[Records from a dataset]
= = =
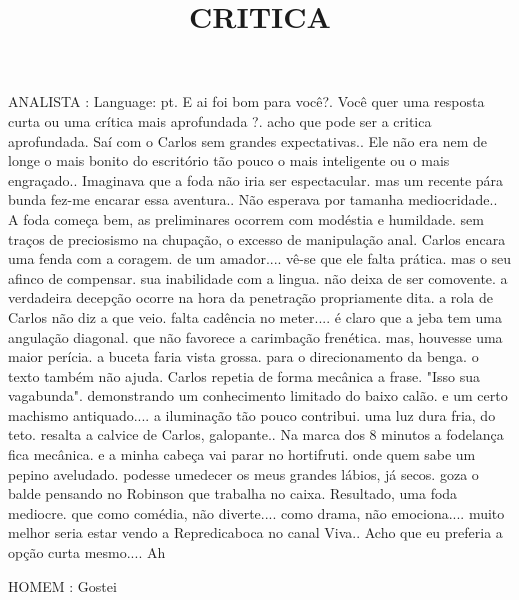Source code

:\documentclass[10pt]{article}
\author{}
\title{\vspace{-3.5cm}CRITICA}
\date{}
\newcommand{\mychar}[1]{
  \bigskip
  \hspace{-2em} \MakeUppercase{#1}
}
\begin{document}
\maketitle



\mychar{ANALISTA}: Language: pt. E ai foi bom para você?. Você quer uma resposta curta ou uma crítica mais aprofundada ?. acho que pode ser a critica aprofundada. Saí com o Carlos sem grandes expectativas.. Ele não era nem de longe o mais bonito do escritório tão pouco o mais inteligente ou o mais engraçado.. Imaginava que a foda não iria ser espectacular. mas um recente pára bunda fez-me encarar essa aventura.. Não esperava por tamanha mediocridade.. A foda começa bem, as preliminares ocorrem com modéstia e humildade. sem traços de preciosismo na chupação, o excesso de manipulação anal. Carlos encara uma fenda com a coragem. de um amador.... vê-se que ele falta prática. mas o seu afinco de compensar. sua inabilidade com a lingua. não deixa de ser comovente. a verdadeira decepção ocorre na hora da penetração propriamente dita. a rola de Carlos não diz a que veio. falta cadência no meter.... é claro que a jeba tem uma angulação diagonal. que não favorece a carimbação frenética. mas, houvesse uma maior perícia. a buceta faria vista grossa. para o direcionamento da benga. o texto também não ajuda. Carlos repetia de forma mecânica a frase. "Isso sua vagabunda". demonstrando um conhecimento limitado do baixo calão. e um certo machismo antiquado.... a iluminação tão pouco contribui. uma luz dura fria, do teto. resalta a calvice de Carlos, galopante.. Na marca dos 8 minutos a fodelança fica mecânica. e a minha cabeça vai parar no hortifruti. onde quem sabe um pepino aveludado. podesse umedecer os meus grandes lábios, já secos. goza o balde pensando no Robinson que trabalha no caixa. Resultado, uma foda mediocre. que como comédia, não diverte.... como drama, não emociona.... muito melhor seria estar vendo a Repredicaboca no canal Viva.. Acho que eu preferia a opção curta mesmo.... Ah

\mychar{HOMEM}: Gostei
\end{document}
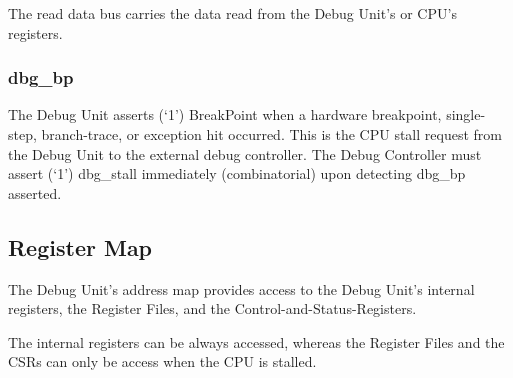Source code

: The read data bus carries the data read from the Debug Unit's or CPU's
registers.

\subsubsection{dbg\_bp}\label{dbg_bp}

The Debug Unit asserts (`1') BreakPoint when a hardware breakpoint,
single-step, branch-trace, or exception hit occurred. This is the CPU
stall request from the Debug Unit to the external debug controller. The
Debug Controller must assert (`1') dbg\_stall immediately
(combinatorial) upon detecting dbg\_bp asserted.

\subsection{Register Map}\label{register-map}

The Debug Unit's address map provides access to the Debug Unit's
internal registers, the Register Files, and the
Control-and-Status-Registers.

The internal registers can be always accessed, whereas the Register
Files and the CSRs can only be access when the CPU is stalled.

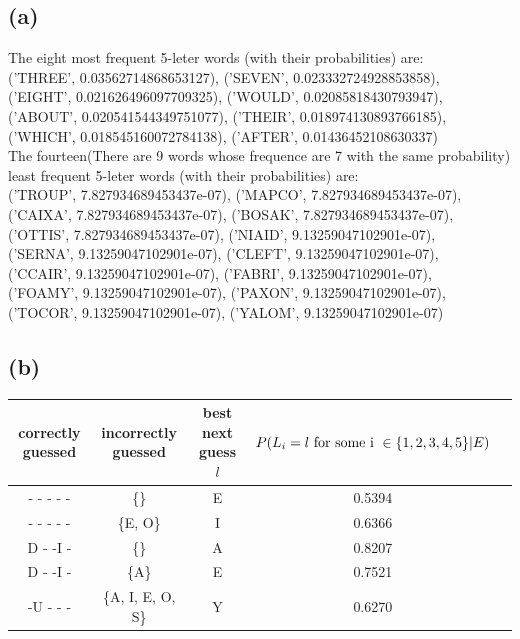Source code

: \documentclass [11pt, a4paper, oneside] {article}
\begin{document}
\subsection *{(a)}
The eight most frequent 5-leter words (with their probabilities) are:\\
('THREE', 0.03562714868653127), ('SEVEN', 0.023332724928853858), \\('EIGHT', 0.021626496097709325), ('WOULD', 0.02085818430793947), \\('ABOUT', 0.020541544349751077), ('THEIR', 0.018974130893766185), \\('WHICH', 0.018545160072784138), ('AFTER', 0.01436452108630337) \\
The fourteen(There are 9 words whose frequence are 7 with the same probability) least frequent 5-leter words (with their probabilities) are:\\
('TROUP', 7.827934689453437e-07), ('MAPCO', 7.827934689453437e-07), \\('CAIXA', 7.827934689453437e-07), ('BOSAK', 7.827934689453437e-07), \\('OTTIS', 7.827934689453437e-07), ('NIAID', 9.13259047102901e-07), \\('SERNA', 9.13259047102901e-07), ('CLEFT', 9.13259047102901e-07),\\ ('CCAIR', 9.13259047102901e-07), ('FABRI', 9.13259047102901e-07), \\('FOAMY', 9.13259047102901e-07), ('PAXON', 9.13259047102901e-07), \\('TOCOR', 9.13259047102901e-07),
('YALOM', 9.13259047102901e-07)
\subsection *{(b)}
\begin{table}[!hbp]
\begin{tabular}{|c|c|c|c|c|}
\hline
correctly guessed & incorrectly guessed & best next guess $l$ & $P(L_i = l \textrm{ for some i }\in \textrm\{1, 2, 3, 4, 5\textrm\}|E)$\\
\hline
- - - - - & \{\} & E & 0.5394\\
\hline
- - - - - & \{E, O\} & I & 0.6366\\
\hline
D - -I - & \{\} & A & 0.8207\\
\hline
D - -I - & \{A\} & E & 0.7521\\
\hline
-U - - - & \{A, I, E, O, S\} & Y & 0.6270\\
\hline
\end{tabular}
\end{table}
\end{document}
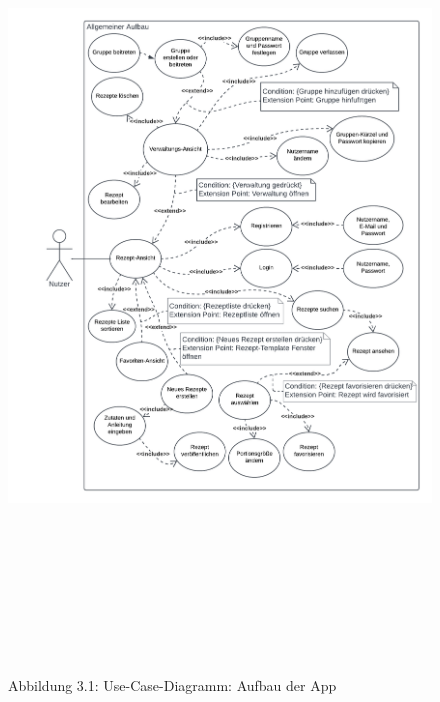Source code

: \documentclass[parskip=full]{scrartcl}
\begin{document}
\begin{figure}[!htp]
    \centering
    \begin{adjustbox}{right=160mm}
        \includegraphics[height=220mm]{images/section3/Use-Case-Diagramm Aufbau App.png}
    \end{adjustbox}
    \caption*{Abbildung 3.1: Use-Case-Diagramm: Aufbau der App}
    \label{fig:A31}
\end{figure}
\newpage
\end{document}
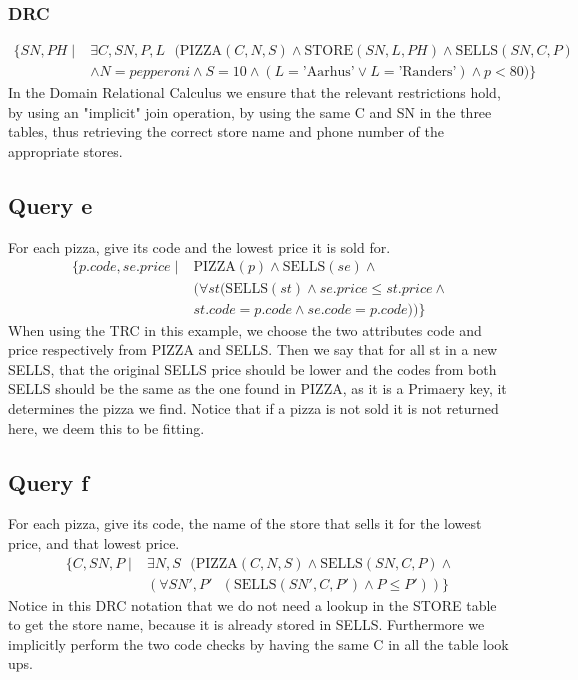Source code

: \documentclass{article}
\theoremstyle{remark}
\numberwithin{equation}{section}
\begin{document}
\subsubsection{DRC}
\begin{align*}
    \{SN,PH\mid &\exists C,SN,P,L\text{ }( \text{PIZZA}(C,N,S)\wedge \text{STORE}(SN,L,PH) \wedge \text{SELLS}(SN,C,P)\\
    &\wedge N = pepperoni \wedge S = 10
 \wedge (L=\text{'Aarhus'} \vee L = \text{'Randers'})\wedge p < 80) \}
\end{align*}
In the Domain Relational Calculus we ensure that the relevant restrictions hold, by using an "implicit" join operation, by using the same C and SN in the three tables, thus retrieving the correct store name and phone number of the appropriate stores.   
\subsection{Query e}
For each pizza, give its code and the lowest price it is sold for.\\
\begin{align*}
    \{p.code,se.price \mid &\text{PIZZA}(p) \wedge \text{SELLS}(se) \wedge
    \\&(\forall st (\text{SELLS}(st)\wedge se.price\leq st.price \wedge
    \\&st.code=p.code \wedge se.code=p.code)) \}
\end{align*}
When using the TRC in this example, we choose the two attributes code and price respectively from PIZZA and SELLS. Then we say that for all st in a new SELLS, that the original SELLS price should be lower and the codes from both SELLS should be the same as the one found in PIZZA, as it is a Primaery key, it determines the pizza we find.
Notice that if a pizza is not sold it is not returned here, we deem this to be fitting.

\subsection{Query f}
For each pizza, give its code, the name of the store that sells it for the lowest price, and that lowest price.
\begin{align*}
    \{C,SN,P \mid &\exists  N,S \text{ }( \text{PIZZA}(C,N,S) \wedge \text{SELLS}(SN,C,P)\wedge\\
    &(\forall SN',P' \text{ }( \text{SELLS}(SN',C,P') \wedge P \leq P' )
    )\}
\end{align*}
Notice in this DRC notation that we do not need a lookup in the STORE table to get the store name, because it is already stored in SELLS. Furthermore we implicitly perform the two code checks by having the same C in all the table look ups.
\end{document}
= = =
§ **Activity**
Which lines above contain the word "Notice"? Copy each of them.

§ **Response to this task**
Notice that if a pizza is not sold it is not returned here, we deem this to be fitting.
Notice in this DRC notation that we do not need a lookup in the STORE table to get the store name, because it is already stored in SELLS. Furthermore we implicitly perform the two code checks by having the same C in all the table look ups.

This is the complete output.